As a child, the backyard seemed like a huge place. My family never lived on more than half an acre, but it always seemed so much larger. We filled the space with hide-and-seek, football, tree climbing, and fort building; leaf piles in the summer, igloos in the winter, super-soakers in the summer and despite its name, freeze tag all year round. We'd play heroes in our superhero pajamas, monkey-in-the-middle, and capture the flag. We'd harass the wildlife, plant gardens, and exchange first kisses behind the tool shed. The yard was our domain.

Then as now, the adults stuck to the house, at most, they'd venture onto the deck. Whoever's yard we played in, that's who was in charge. That's who was king. Disputes over rules or who wouldn't be "it" were resolved by king's decree: "Well, this is my yard, go home if you don't like it!". At which point the dissenter would either stage a coup by trying to get everyone to take the game to his yard or make a rude face and say something smart like,"It's not your yard, it's your parents' yard," even though as far as everyone was concerned it was the king's yard as much as the yards they lived on were theirs and not their parents' or as much as their parents felt the houses they lived in were their own and not the bank's.

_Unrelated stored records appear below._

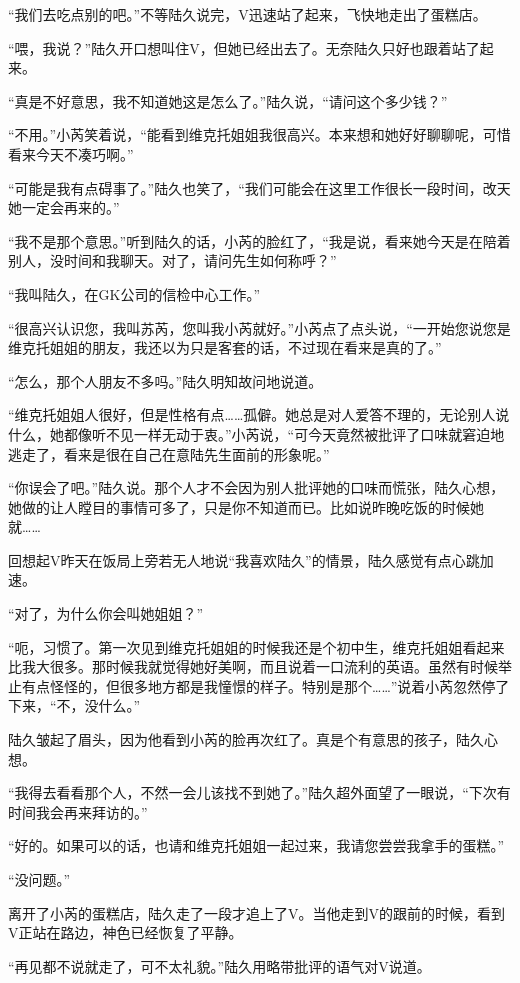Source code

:“我们去吃点别的吧。”不等陆久说完，V迅速站了起来，飞快地走出了蛋糕店。

“喂，我说？”陆久开口想叫住V，但她已经出去了。无奈陆久只好也跟着站了起来。

“真是不好意思，我不知道她这是怎么了。”陆久说，“请问这个多少钱？”

“不用。”小芮笑着说，“能看到维克托姐姐我很高兴。本来想和她好好聊聊呢，可惜看来今天不凑巧啊。”

“可能是我有点碍事了。”陆久也笑了，“我们可能会在这里工作很长一段时间，改天她一定会再来的。”

“我不是那个意思。”听到陆久的话，小芮的脸红了，“我是说，看来她今天是在陪着别人，没时间和我聊天。对了，请问先生如何称呼？”

“我叫陆久，在GK公司的信检中心工作。”

“很高兴认识您，我叫苏芮，您叫我小芮就好。”小芮点了点头说，“一开始您说您是维克托姐姐的朋友，我还以为只是客套的话，不过现在看来是真的了。”

“怎么，那个人朋友不多吗。”陆久明知故问地说道。

“维克托姐姐人很好，但是性格有点……孤僻。她总是对人爱答不理的，无论别人说什么，她都像听不见一样无动于衷。”小芮说，“可今天竟然被批评了口味就窘迫地逃走了，看来是很在自己在意陆先生面前的形象呢。”

“你误会了吧。”陆久说。那个人才不会因为别人批评她的口味而慌张，陆久心想，她做的让人瞠目的事情可多了，只是你不知道而已。比如说昨晚吃饭的时候她就……

回想起V昨天在饭局上旁若无人地说“我喜欢陆久”的情景，陆久感觉有点心跳加速。

“对了，为什么你会叫她姐姐？”

“呃，习惯了。第一次见到维克托姐姐的时候我还是个初中生，维克托姐姐看起来比我大很多。那时候我就觉得她好美啊，而且说着一口流利的英语。虽然有时候举止有点怪怪的，但很多地方都是我憧憬的样子。特别是那个……”说着小芮忽然停了下来，“不，没什么。”

陆久皱起了眉头，因为他看到小芮的脸再次红了。真是个有意思的孩子，陆久心想。

“我得去看看那个人，不然一会儿该找不到她了。”陆久超外面望了一眼说，“下次有时间我会再来拜访的。”

“好的。如果可以的话，也请和维克托姐姐一起过来，我请您尝尝我拿手的蛋糕。”

“没问题。”

离开了小芮的蛋糕店，陆久走了一段才追上了V。当他走到V的跟前的时候，看到V正站在路边，神色已经恢复了平静。

“再见都不说就走了，可不太礼貌。”陆久用略带批评的语气对V说道。

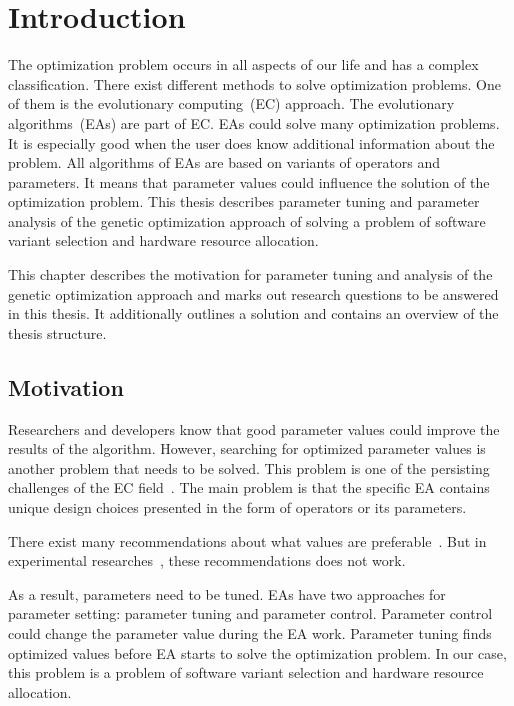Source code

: \chapter{Introduction}\label{intro}
The optimization problem occurs in all aspects of our life and has a complex classification. There exist different methods to solve optimization problems. One of them is the evolutionary computing~(EC) approach. The evolutionary algorithms~(EAs) are part of EC. EAs could solve many optimization problems. It is especially good when the user does know additional information about the problem. All algorithms of EAs are based on variants of operators and parameters. It means that parameter values could influence the solution of the optimization problem. This thesis describes parameter tuning and parameter analysis of the genetic optimization approach of solving a problem of software variant selection and hardware resource allocation.  

This chapter describes the motivation for parameter tuning and analysis of the genetic optimization approach and marks out research questions to be answered in this thesis. It additionally outlines a solution and contains an overview of the thesis structure.

\section{Motivation}
Researchers and developers know that good parameter values could improve the results of the algorithm. However, searching for optimized parameter values is another problem that needs to be solved. This problem is one of the persisting challenges of the EC field~\cite{smit2010parameter}. The main problem is that the specific EA contains unique design choices presented in the form of operators or its parameters. 

There exist many recommendations about what values are preferable~\cite{de2007parameter, sipper2018investigating}.  But in experimental researches~\cite{de2007parameter, shahookar1990genetic, gockel1997influencing}, these recommendations does not work. 

As a result, parameters need to be tuned. EAs have two approaches for parameter setting: parameter tuning and parameter control. Parameter control could change the parameter value during the EA work. Parameter tuning finds optimized values before EA starts to solve the optimization problem. In our case, this problem is a problem of software variant selection and hardware resource allocation. 

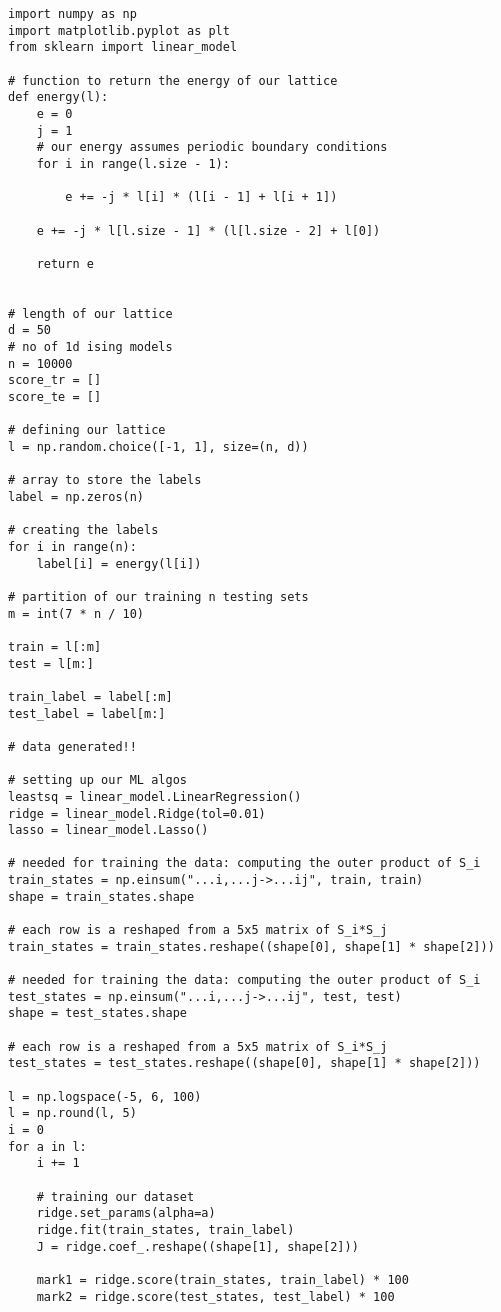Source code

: \begin{verbatim}
import numpy as np
import matplotlib.pyplot as plt
from sklearn import linear_model

# function to return the energy of our lattice
def energy(l):
    e = 0
    j = 1
    # our energy assumes periodic boundary conditions
    for i in range(l.size - 1):

        e += -j * l[i] * (l[i - 1] + l[i + 1])

    e += -j * l[l.size - 1] * (l[l.size - 2] + l[0])

    return e


# length of our lattice
d = 50
# no of 1d ising models
n = 10000
score_tr = []
score_te = []

# defining our lattice
l = np.random.choice([-1, 1], size=(n, d))

# array to store the labels
label = np.zeros(n)

# creating the labels
for i in range(n):
    label[i] = energy(l[i])

# partition of our training n testing sets
m = int(7 * n / 10)

train = l[:m]
test = l[m:]

train_label = label[:m]
test_label = label[m:]

# data generated!!

# setting up our ML algos
leastsq = linear_model.LinearRegression()
ridge = linear_model.Ridge(tol=0.01)
lasso = linear_model.Lasso()

# needed for training the data: computing the outer product of S_i
train_states = np.einsum("...i,...j->...ij", train, train)
shape = train_states.shape

# each row is a reshaped from a 5x5 matrix of S_i*S_j
train_states = train_states.reshape((shape[0], shape[1] * shape[2]))

# needed for training the data: computing the outer product of S_i
test_states = np.einsum("...i,...j->...ij", test, test)
shape = test_states.shape

# each row is a reshaped from a 5x5 matrix of S_i*S_j
test_states = test_states.reshape((shape[0], shape[1] * shape[2]))

l = np.logspace(-5, 6, 100)
l = np.round(l, 5)
i = 0
for a in l:
    i += 1

    # training our dataset
    ridge.set_params(alpha=a)
    ridge.fit(train_states, train_label)
    J = ridge.coef_.reshape((shape[1], shape[2]))

    mark1 = ridge.score(train_states, train_label) * 100
    mark2 = ridge.score(test_states, test_label) * 100


\end{verbatim}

This is what I thought about today as I mowed the yard. Even though I still live on the same size yard I did growing up, it seems smaller, the surrounding houses and roads closer. The yard has become little more than an undersized buffer between me (in the house) and the surrounding world. After traveling across oceans, and exploring mountains and wilderness, I suppose it makes sense that the yard has lost some of its appeal, but the magic is still there somewhere even if I only notice it during reminiscence or while straining behind a push-mower for hours on an overgrown lawn.